- Work required: Check each line of the records for "into"; collect those that have it.
-------------------------
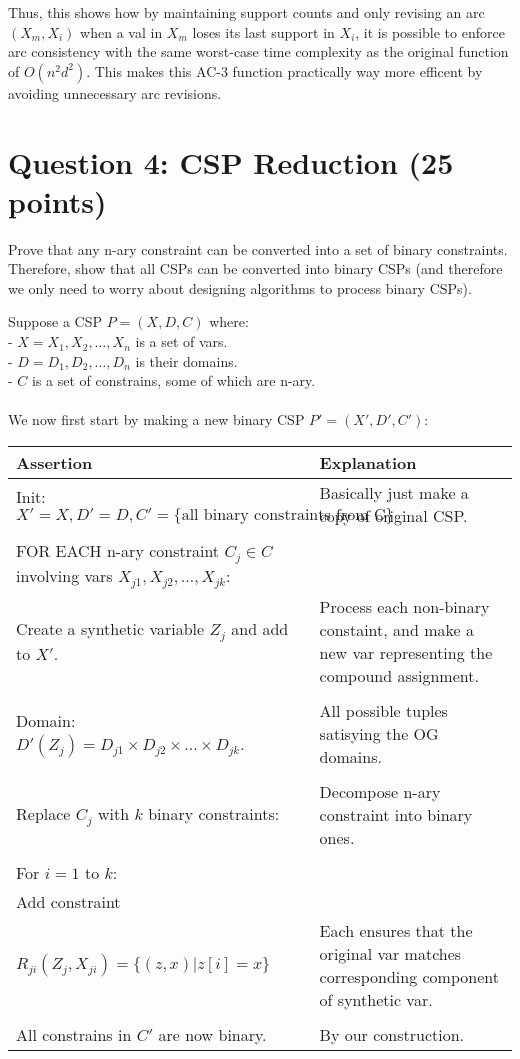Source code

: \documentclass[11pt]{article}
\newcommand{\question}[1]{\section*{\normalsize #1}}
\newenvironment{answercols}
  {\begin{center}\begin{tabular}{p{0.45\textwidth}p{0.45\textwidth}}
   \toprule
   \textbf{Assertion} & \textbf{Explanation} \\
   \midrule}
  {\\ \bottomrule\end{tabular}\end{center}}
\begin{document}
    Thus, this shows how by maintaining support counts and only revising an arc $(X_m, X_i)$ when a val in $X_m$ loses its last support in $X_i$, it is possible to enforce arc consistency with the same worst-case time complexity as the original function of $O(n^2 d^2)$. This makes this AC-3 function practically way more efficent by avoiding unnecessary arc revisions.


    \newpage


    \question{Question 4: CSP Reduction (25 points)}
    Prove that any n-ary constraint can be converted into a set of binary constraints. Therefore, show that all CSPs can be converted into binary CSPs (and therefore we only need to worry about designing algorithms to process binary CSPs).\newline\newline\newline

    \noindent Suppose a CSP $P = (X, D, C)$ where: \\
    - $X = {X_1, X_2, \ldots, X_n}$ is a set of vars.\\
    - $D = {D_1, D_2, \ldots, D_n}$ is their domains.\\
    - $C$ is a set of constrains, some of which are n-ary.\\
    \\
    We now first start by making a new binary CSP $P' = (X', D', C')$: \\
    \begin{answercols}
        Init: $X' = X, D' = D, C' = \{\text{all binary constraints from C}\}$ &
        Basically just make a copy of original CSP. \\
        \\
        FOR EACH n-ary constraint $C_j \in C$ involving vars $X_{j1}, X_{j2}, \ldots, X_{jk}$: \\
        Create a synthetic variable $Z_j$ and add to $X'$. &
        Process each non-binary constaint, and make a new var representing the compound assignment. \\
        \\
        Domain: $D'(Z_j) = D_{j1} \times D_{j2} \times \ldots \times D_{jk}$. &
        All possible tuples satisying the OG domains. \\
        \\
        Replace $C_j$ with $k$ binary constraints: &
        Decompose n-ary constraint into binary ones. \\
        \\
        For $i = 1$ to $k$: \\
        Add constraint \\
        $R_{ji}(Z_j, X_{ji}) = \{(z, x) | z[i] = x\}$ &
        Each ensures that the original var matches corresponding component of synthetic var. \\
        \\
        All constrains in $C'$ are now binary. &
        By our construction.
    \end{answercols}
\end{document}
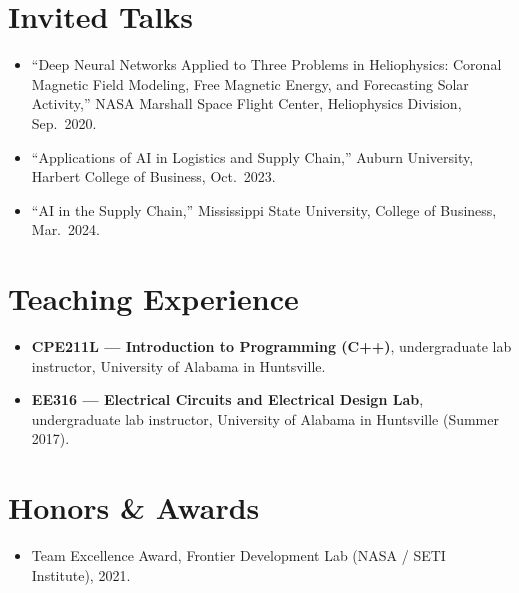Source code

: \documentclass[11pt,letterpaper]{article}
\begin{document}
\section{Invited Talks}
\begin{itemize}
  \item ``Deep Neural Networks Applied to Three Problems in Heliophysics: Coronal Magnetic Field Modeling, Free Magnetic Energy, and Forecasting Solar Activity,'' NASA Marshall Space Flight Center, Heliophysics Division, Sep.~2020.
  \item ``Applications of AI in Logistics and Supply Chain,'' Auburn University, Harbert College of Business, Oct.~2023.
  \item ``AI in the Supply Chain,'' Mississippi State University, College of Business, Mar.~2024.
\end{itemize}

\section{Teaching Experience}
\begin{itemize}
  \item \textbf{CPE211L --- Introduction to Programming (C++)}, undergraduate lab instructor, University of Alabama in Huntsville.
  \item \textbf{EE316 --- Electrical Circuits and Electrical Design Lab}, undergraduate lab instructor, University of Alabama in Huntsville (Summer 2017).
\end{itemize}

\section{Honors \& Awards}
\begin{itemize}
  \item Team Excellence Award, Frontier Development Lab (NASA / SETI Institute), 2021.
\end{itemize}

\end{document}
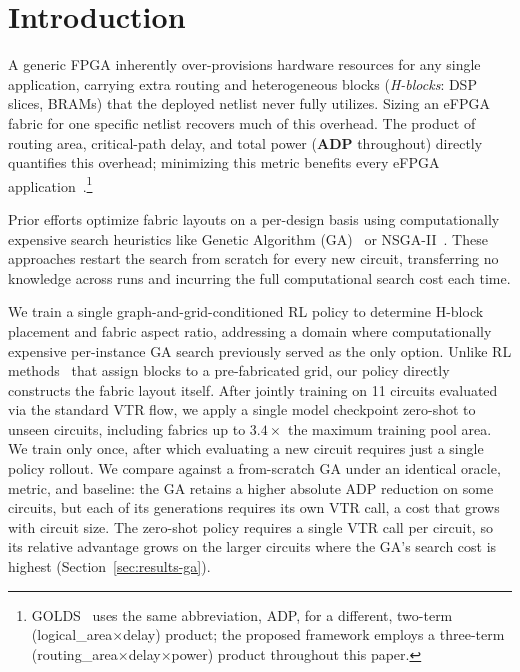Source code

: \documentclass[sigconf]{acmart}
\begin{document}
\section{Introduction}
\label{sec:intro}

A generic FPGA inherently over-provisions hardware resources for any single
application, carrying extra routing and heterogeneous blocks
(\emph{H-blocks}: DSP slices, BRAMs) that the deployed netlist never fully
utilizes. Sizing an eFPGA fabric for one specific netlist recovers much of
this overhead. The product of routing area, critical-path delay, and total
power (\textbf{ADP} throughout) directly quantifies this overhead; minimizing
this metric benefits every eFPGA application~\cite{golds,nsgaii}.\footnote{GOLDS~\cite{golds}
uses the same abbreviation, ADP, for a different, two-term
(logical\_area$\times$delay) product; the proposed framework employs a
three-term (routing\_area$\times$delay$\times$power) product throughout this
paper.}

Prior efforts optimize fabric layouts on a per-design basis using
computationally expensive search heuristics like Genetic Algorithm (GA)~\cite{golds}
or NSGA-II~\cite{nsgaii}. These approaches restart the search from scratch
for every new circuit, transferring no knowledge across runs and incurring
the full computational search cost each time.

We train a single graph-and-grid-conditioned RL policy to
determine H-block placement and fabric aspect ratio, addressing a domain
where computationally expensive per-instance GA search previously served as
the only option. Unlike RL methods~\cite{rlplace,vprgym} that assign blocks to a pre-fabricated
grid, our policy directly constructs the fabric layout itself. After
jointly training on 11 circuits evaluated via the standard VTR flow, we
apply a single model checkpoint zero-shot to unseen circuits, including
fabrics up to $3.4\times$ the maximum training pool area. We train only
once, after which evaluating a new circuit requires just a single policy
rollout.
We compare against a from-scratch GA under an identical oracle, metric, and
baseline: the GA retains a higher absolute ADP reduction on some circuits,
but each of its generations requires its own VTR call, a cost that grows
with circuit size. The zero-shot policy requires a single VTR call per
circuit, so its relative advantage grows on the larger circuits where the
GA's search cost is highest (Section~\ref{sec:results-ga}).
\end{document}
-------------------------
- Result:
    Prove that any n-ary constraint can be converted into a set of binary constraints. Therefore, show that all CSPs can be converted into binary CSPs (and therefore we only need to worry about designing algorithms to process binary CSPs).\newline\newline\newline
        Decompose n-ary constraint into binary ones. \\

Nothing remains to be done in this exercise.